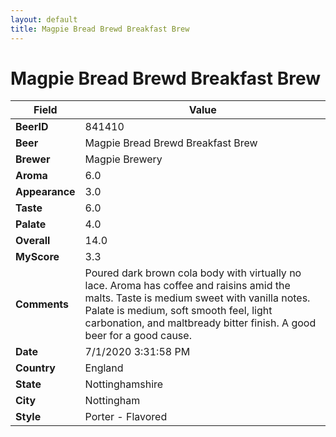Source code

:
 ```yaml
---
layout: default
title: Magpie Bread Brewd Breakfast Brew
---
```


# Magpie Bread Brewd Breakfast Brew

| Field         | Value     |
|---------------|-----------|
| **BeerID** | 841410 |
| **Beer** | Magpie Bread Brewd Breakfast Brew |
| **Brewer** | Magpie Brewery |
| **Aroma** | 6.0 |
| **Appearance** | 3.0 |
| **Taste** | 6.0 |
| **Palate** | 4.0 |
| **Overall** | 14.0 |
| **MyScore** | 3.3 |
| **Comments** | Poured dark brown cola body with virtually no lace. Aroma has coffee and raisins amid the malts. Taste is medium sweet with vanilla notes. Palate is medium, soft smooth feel, light carbonation, and maltbready bitter finish. A good beer for a good cause. |
| **Date** | 7/1/2020 3:31:58 PM |
| **Country** | England |
| **State** | Nottinghamshire |
| **City** | Nottingham |
| **Style** | Porter - Flavored |
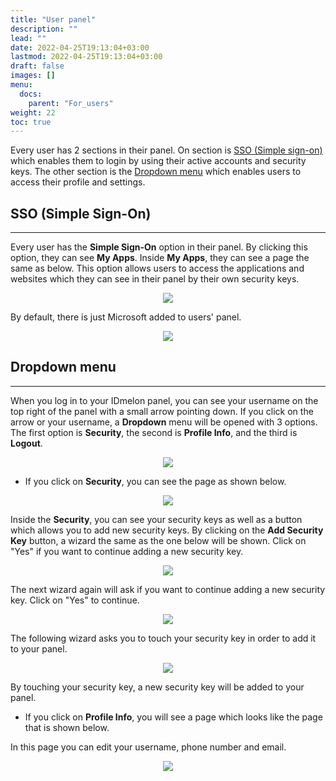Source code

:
 ```yaml
---
title: "User panel"
description: ""
lead: ""
date: 2022-04-25T19:13:04+03:00
lastmod: 2022-04-25T19:13:04+03:00
draft: false
images: []
menu:
  docs:
    parent: "For_users"
weight: 22
toc: true
---
```


Every user has 2 sections in their panel. On section is [SSO (Simple sign-on)](#sso-(simple-sign-on)) which enables them to login by using their active accounts and
security keys. The other section is the [Dropdown menu](#dropdown-menu) which enables users to access their profile and settings.

## SSO (Simple Sign-On)

<hr class="hr-line">

Every user has the **Simple Sign-On** option in their panel. By clicking this option, they can see **My Apps**. Inside **My Apps**, they can see a page the same as below.
This option allows users to access the applications and websites which they can see in their panel by their own security keys.

<p align="center">
    <img src="/images/vendor/UserPanel/myappsu_1.png" class="doc-img-frame">
</p>

By default, there is just Microsoft added to users' panel.

<p align="center">
    <img src="/images/vendor/UserPanel/myappsu_2.png" class="doc-img-frame">
</p>

## Dropdown menu

<hr class="hr-line">

When you log in to your IDmelon panel, you can see your username on the top right of the panel with a small arrow pointing down.
If you click on the arrow or your username, a **Dropdown** menu will be opened with 3 options. The first option is **Security**,
the second is **Profile Info**, and the third is **Logout**.

<p align="center">
    <img src="/images/vendor/UserPanel/userpanel_s_1.png" class="doc-img-frame">
</p>

- If you click on **Security**, you can see the page as shown below.

<p align="center">
    <img src="/images/vendor/UserPanel/userpanel_s_2.png" class="doc-img-frame">
</p>

Inside the **Security**, you can see your security keys as well as a button which allows you to add new security keys.
By clicking on the **Add Security Key** button, a wizard the same as the one below will be shown. Click on "Yes" if you want to continue adding a new security key.

<p align="center">
    <img src="/images/vendor/UserPanel/userpanel_s_3.png" class="doc-img-frame">
</p>

The next wizard again will ask if you want to continue adding a new security key. Click on "Yes" to continue.

<p align="center">
    <img src="/images/vendor/UserPanel/userpanel_s_4.png" class="doc-img-frame">
</p>

The following wizard asks you to touch your security key in order to add it to your panel.

<p align="center">
    <img src="/images/vendor/UserPanel/userpanel_s_5.png" class="doc-img-frame">
</p>

By touching your security key, a new security key will be added to your panel.

- If you click on **Profile Info**, you will see a page which looks like the page that is shown below.

In this page you can edit your username, phone number and email.

<p align="center">
    <img src="/images/vendor/UserPanel/userpanel_s_6.png" class="doc-img-frame">
</p>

===============

→ **WORK INSTRUCTION**
Each entry is to be returned as it stands, and each picture is to be left out.

→ **FINISHED TASK**
Source code

:
 ```yaml
---
layout: default
title: Magpie Bread Brewd Breakfast Brew
---
```


# Magpie Bread Brewd Breakfast Brew

| Field         | Value     |
|---------------|-----------|
| **BeerID** | 841410 |
| **Beer** | Magpie Bread Brewd Breakfast Brew |
| **Brewer** | Magpie Brewery |
| **Aroma** | 6.0 |
| **Appearance** | 3.0 |
| **Taste** | 6.0 |
| **Palate** | 4.0 |
| **Overall** | 14.0 |
| **MyScore** | 3.3 |
| **Comments** | Poured dark brown cola body with virtually no lace. Aroma has coffee and raisins amid the malts. Taste is medium sweet with vanilla notes. Palate is medium, soft smooth feel, light carbonation, and maltbready bitter finish. A good beer for a good cause. |
| **Date** | 7/1/2020 3:31:58 PM |
| **Country** | England |
| **State** | Nottinghamshire |
| **City** | Nottingham |
| **Style** | Porter - Flavored |
Source code

:
 ```yaml
---
title: "User panel"
description: ""
lead: ""
date: 2022-04-25T19:13:04+03:00
lastmod: 2022-04-25T19:13:04+03:00
draft: false
images: []
menu:
  docs:
    parent: "For_users"
weight: 22
toc: true
---
```


Every user has 2 sections in their panel. On section is [SSO (Simple sign-on)](#sso-(simple-sign-on)) which enables them to login by using their active accounts and
security keys. The other section is the [Dropdown menu](#dropdown-menu) which enables users to access their profile and settings.

## SSO (Simple Sign-On)

<hr class="hr-line">

Every user has the **Simple Sign-On** option in their panel. By clicking this option, they can see **My Apps**. Inside **My Apps**, they can see a page the same as below.
This option allows users to access the applications and websites which they can see in their panel by their own security keys.

<p align="center">
    <img src="/images/vendor/UserPanel/myappsu_1.png" class="doc-img-frame">
</p>

By default, there is just Microsoft added to users' panel.

<p align="center">
    <img src="/images/vendor/UserPanel/myappsu_2.png" class="doc-img-frame">
</p>

## Dropdown menu

<hr class="hr-line">

When you log in to your IDmelon panel, you can see your username on the top right of the panel with a small arrow pointing down.
If you click on the arrow or your username, a **Dropdown** menu will be opened with 3 options. The first option is **Security**,
the second is **Profile Info**, and the third is **Logout**.

<p align="center">
    <img src="/images/vendor/UserPanel/userpanel_s_1.png" class="doc-img-frame">
</p>

- If you click on **Security**, you can see the page as shown below.

<p align="center">
    <img src="/images/vendor/UserPanel/userpanel_s_2.png" class="doc-img-frame">
</p>

Inside the **Security**, you can see your security keys as well as a button which allows you to add new security keys.
By clicking on the **Add Security Key** button, a wizard the same as the one below will be shown. Click on "Yes" if you want to continue adding a new security key.

<p align="center">
    <img src="/images/vendor/UserPanel/userpanel_s_3.png" class="doc-img-frame">
</p>

The next wizard again will ask if you want to continue adding a new security key. Click on "Yes" to continue.

<p align="center">
    <img src="/images/vendor/UserPanel/userpanel_s_4.png" class="doc-img-frame">
</p>

The following wizard asks you to touch your security key in order to add it to your panel.

<p align="center">
    <img src="/images/vendor/UserPanel/userpanel_s_5.png" class="doc-img-frame">
</p>

By touching your security key, a new security key will be added to your panel.

- If you click on **Profile Info**, you will see a page which looks like the page that is shown below.

In this page you can edit your username, phone number and email.

<p align="center">
    <img src="/images/vendor/UserPanel/userpanel_s_6.png" class="doc-img-frame">
</p>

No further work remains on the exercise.